When I was writing the song and fleshing it out, I was initially in E and singing much higher. It just didn't feel right. I tried singing lower and kept moving up a half step until I got to G and that felt comfortable, but not great.

Thanks much Jeff. Truly appreciated. :)
 
Hey Chili. Great performance.

I think all the track needs is some dynamics control. Mainly on the vocal, but on the mix too to glue it together a bit more. I hit the mix with two plugs, Soniformer and Spitfish, gentle settings on both, and thought it balanced nicely.
 
Sorry, Chill..

I admit I have a bias against anything that sounds like Dead....and automatically assume that if it does, it must be a gross error. :^)
 
Man, those lyrics just smack of wishful thinking.

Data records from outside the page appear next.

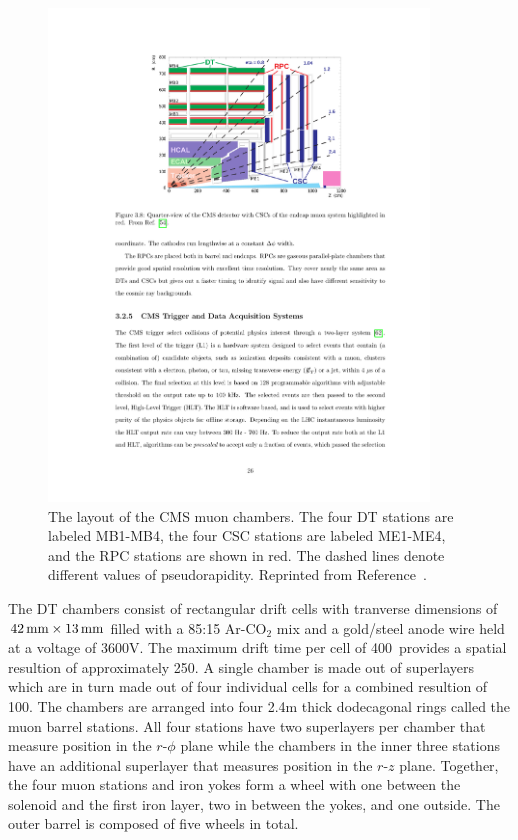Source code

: \begin{figure}[htbp]
  \centering
  \includegraphics[width=0.9\textwidth]{Detector/Figures/cms_muons.pdf}
  \caption{
    The layout of the CMS muon chambers.
    The four DT stations are labeled MB1-MB4, the four CSC stations are labeled ME1-ME4, and the RPC stations are shown in red.
    The dashed lines denote different values of pseudorapidity.
    Reprinted from Reference~\cite{}. %
  }
  \label{fig:cms_muons}
\end{figure}

The DT chambers consist of rectangular drift cells with tranverse dimensions of $42\,\text{mm} \times 13\,\text{mm}$ filled with a 85:15 Ar-CO$_2$ mix and a gold/steel anode wire held at a voltage of 3600\unit{V}.
The  maximum drift time per cell of 400\ns\ provides a spatial resultion of approximately 250\mum.
A single chamber is made out of superlayers which are in turn made out of four individual cells for a combined resultion of 100\mum.
The chambers are arranged into four 2.4\unit{m} thick dodecagonal rings called the muon barrel stations.
All four stations have two superlayers per chamber that measure position in the $r$-$\phi$ plane while the chambers in the inner three stations have an additional superlayer that measures position in the $r$-$z$ plane.
Together, the four muon stations and iron yokes form a wheel with one between the solenoid and the first iron layer, two in between the yokes, and one outside.
The outer barrel is composed of five wheels in total. 


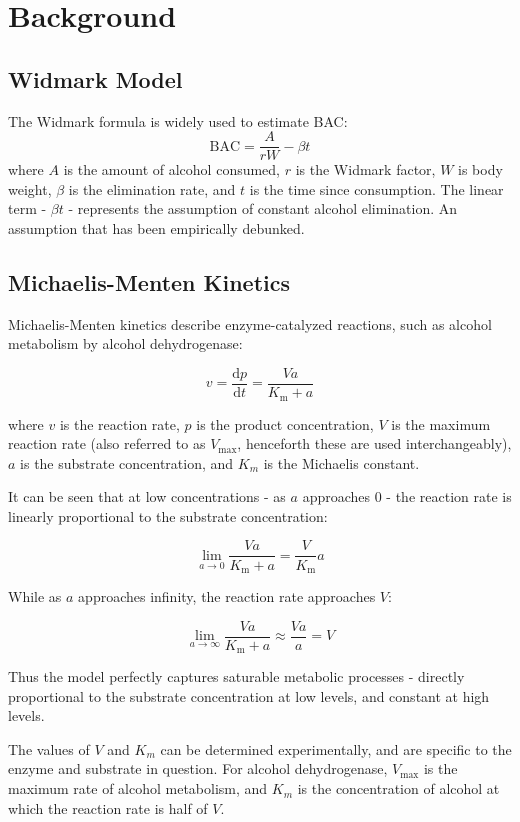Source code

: \documentclass[12pt]{article}
\begin{document}
\section{Background}

\subsection{Widmark Model}
The Widmark formula is widely used to estimate BAC:
\[
\text{BAC} = \frac{A}{rW} - \beta t
\]
where $A$ is the amount of alcohol consumed, $r$ is the Widmark factor, $W$ is body weight, $\beta$ is the elimination rate, and $t$ is the time since consumption. The linear term - $\beta t$ - represents the assumption of constant alcohol elimination. An assumption that has been empirically debunked.

\subsection{Michaelis-Menten Kinetics}
Michaelis-Menten kinetics describe enzyme-catalyzed reactions, such as alcohol metabolism by alcohol dehydrogenase:

\[
    {\displaystyle v={\frac {\mathrm {d} p}{\mathrm {d} t}}={\frac {Va}{K_{\mathrm {m} }+a}}}
\]

where $v$ is the reaction rate, $p$ is the product concentration, $V$ is the maximum reaction rate (also referred to as $V_{\text{max}}$, henceforth these are used interchangeably), $a$ is the substrate concentration, and $K_m$ is the Michaelis constant. 

It can be seen that at low concentrations - as $a$ approaches 0 - the reaction rate is linearly proportional to the substrate concentration:

\[
    {\displaystyle \lim _{a\to 0}{\frac {Va}{K_{\mathrm {m} }+a}}={\frac {V}{K_{\mathrm {m} }}a}}
\]

While as $a$ approaches infinity, the reaction rate approaches $V$:

\[
    {\displaystyle \lim _{a\to \infty }{\frac {Va}{K_{\mathrm {m} }+a}} \approx  \frac{Va}{a} = V}
\]

Thus the model perfectly captures saturable metabolic processes - directly proportional to the substrate concentration at low levels, and constant at high levels.

The values of $V$ and $K_m$ can be determined experimentally, and are specific to the enzyme and substrate in question. For alcohol dehydrogenase, $V_{\text{max}}$ is the maximum rate of alcohol metabolism, and $K_m$ is the concentration of alcohol at which the reaction rate is half of $V$.
\end{document}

Thanks man!! (I think!! :D)

Hey Chili. Great performance.

I think all the track needs is some dynamics control. Mainly on the vocal, but on the mix too to glue it together a bit more. I hit the mix with two plugs, Soniformer and Spitfish, gentle settings on both, and thought it balanced nicely.

Thanks for the nice comments. I used Ozone's limiter to bring the overall level up and still let it breathe. I'll have to look into those plugs.

Sorry, Chill..

I admit I have a bias against anything that sounds like Dead....and automatically assume that if it does, it must be a gross error. :^)

LOL, I think the Dead is definitely a frame of mind... or lack thereof. :laughings: It took me a long time to come to appreciate their musical abilities. Writing songs in 10/8 time and throwing time and key changes every few bars and still make it palatable to the masses. They were innovators and didn't typically get recognized for that.